You can eat all variations of prepared eggs! Hard boiled, soft boiled, raw eggs in fresh mayonnaise etc. Of course you’d rather not catch the salmonella virus, however it can’t be passed on through the placenta so the baby stays safe.
You can eat all sorts of fish, also raw fish like sushi and haring. However, make sure the fish is fresh. Therefor only buy your fish at the fishmonger or sushi restaurant and eat it that same day.
FRUIT & VEGETABLES
It’s recommended to eat 200g of veggies and 2 pieces fruit a day. Vary between the sorts and wash them well
soft cheese made from pasteurised milk (all hard cheese are also safe to eat) gouda – cheddar – peccorino – manchego – parmezan cheese – etc.
Folic acid (vitamin B11) is a naturally occurring vitamin found in spinach, sprouts, broccoli, green beans and potatoes. Some breads and breakfast cereals are fortified with folic acid. Because of the substantial benefits of folic acid, some countries routinely fortify staple foods, such as wheat, corn flour or rice, with folic acid. You need a good supply of folic acid when you are pregnant to help with the development of the baby.

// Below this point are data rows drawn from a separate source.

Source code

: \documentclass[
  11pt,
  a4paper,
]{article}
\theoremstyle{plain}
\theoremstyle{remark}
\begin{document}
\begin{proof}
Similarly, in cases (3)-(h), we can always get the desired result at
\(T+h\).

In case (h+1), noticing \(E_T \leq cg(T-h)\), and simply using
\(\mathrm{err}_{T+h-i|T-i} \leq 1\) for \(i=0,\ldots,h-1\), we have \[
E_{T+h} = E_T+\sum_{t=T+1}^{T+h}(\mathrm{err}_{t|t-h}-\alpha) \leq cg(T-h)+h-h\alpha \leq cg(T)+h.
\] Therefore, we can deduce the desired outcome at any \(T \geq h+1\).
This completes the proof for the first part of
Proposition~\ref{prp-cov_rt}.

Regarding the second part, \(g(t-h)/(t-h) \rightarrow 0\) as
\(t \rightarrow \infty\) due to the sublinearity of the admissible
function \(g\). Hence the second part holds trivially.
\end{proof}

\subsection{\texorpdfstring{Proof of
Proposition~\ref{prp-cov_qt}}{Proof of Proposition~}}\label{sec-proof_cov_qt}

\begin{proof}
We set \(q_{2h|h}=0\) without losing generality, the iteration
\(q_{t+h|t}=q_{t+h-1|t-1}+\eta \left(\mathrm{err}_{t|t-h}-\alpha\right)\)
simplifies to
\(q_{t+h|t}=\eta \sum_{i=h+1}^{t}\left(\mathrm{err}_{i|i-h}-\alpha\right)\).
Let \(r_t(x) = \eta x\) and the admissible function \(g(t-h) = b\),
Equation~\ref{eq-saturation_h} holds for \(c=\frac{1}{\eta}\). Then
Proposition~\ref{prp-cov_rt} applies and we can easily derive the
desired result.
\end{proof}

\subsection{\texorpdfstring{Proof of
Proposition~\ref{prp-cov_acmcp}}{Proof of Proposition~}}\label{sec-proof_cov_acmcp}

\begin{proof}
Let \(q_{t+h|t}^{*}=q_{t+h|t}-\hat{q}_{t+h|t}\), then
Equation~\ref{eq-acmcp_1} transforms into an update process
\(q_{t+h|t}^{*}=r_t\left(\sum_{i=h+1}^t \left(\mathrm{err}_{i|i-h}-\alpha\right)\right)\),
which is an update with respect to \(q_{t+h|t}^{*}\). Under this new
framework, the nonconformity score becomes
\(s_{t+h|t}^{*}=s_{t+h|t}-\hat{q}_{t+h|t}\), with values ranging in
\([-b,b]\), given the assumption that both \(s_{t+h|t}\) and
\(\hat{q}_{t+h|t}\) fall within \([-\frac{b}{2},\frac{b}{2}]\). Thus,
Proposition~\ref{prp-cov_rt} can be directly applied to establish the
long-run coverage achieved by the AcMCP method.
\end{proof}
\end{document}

If you take 0,4mg folic acid daily in early pregnancy you reduce the risk of having a baby born with a spinal cord problem such as spina bifida. You can buy folic acid tablets from pharmacies and drugstores.

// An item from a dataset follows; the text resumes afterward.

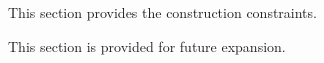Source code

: This section provides the construction constraints.

This section is provided for future expansion.



%




%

Vitamin D is needed for growth and supplements are recommended for all pregnant women, breast-feeding women and breast-fed babies. The dose if you are pregnant or breast-feeding is 400 units (10 micrograms) daily. Some experts think that women who get little or no sunshine on their skin need a higher dose, such as 800 units (20 micrograms) daily. This is because most of the vitamin D that we get is made in the skin with the help of sunlight.
Food & drinks to avoid during pregnancy
SMOKING – ALCOHOL – DRUGS
soft unpasteurized / au lait cru cheese camembert – brie – roquefort – gorgonzola – etc. This can cause listeria which is a germ that usually doesn’t cause problems in non-pregnant people. However, pregnant women are more likely to become infected with listeria and it sometimes causes miscarriage, stillbirth or infections in the baby after birth. However not all soft cheese like camembert and brie are unpasteurized! Most of them are safe to eat. Check the packaging.
Note: goat’s milk is often unpasteurised, and goat’s milk products such as cheeses are often made from unpasteurised milk.
Don’t take any vitamin A supplements and don’t eat too much organ meat (i.e. liver or paté). If you have a healthy diet you will get enough vitamin A. Too much vitamin A can be harmful for the baby. So, avoid liver and liver products such as liver pâté and cod liver oil supplements.
RED RAW MEAT
Avoid eating raw red meat (steak – roast beef – ossenworst – filet americain – carpaccio – steak tartare) as this can contain toxoplasmosis. This parasite can cause complications in your pregnancy. It can be found in raw meat and on the droppings of young cats. So, only eat your meat cooked properly/’well-done’ and wear gloves when working in the garden or when cleaning the cat litter.
Avoid eating prepacked or vacuumed fish raw. However properly heated, it’s safe to eat.
coffee (max 1 cup a day)
tea (with theïne)
NB: Listeria can be found in more than unpasteurized cheeses. Also be careful with:
- Undercooked meats. This may occur in some pre-cooked meats and pre-prepared meals. Make sure all meat foods are cooked until piping hot.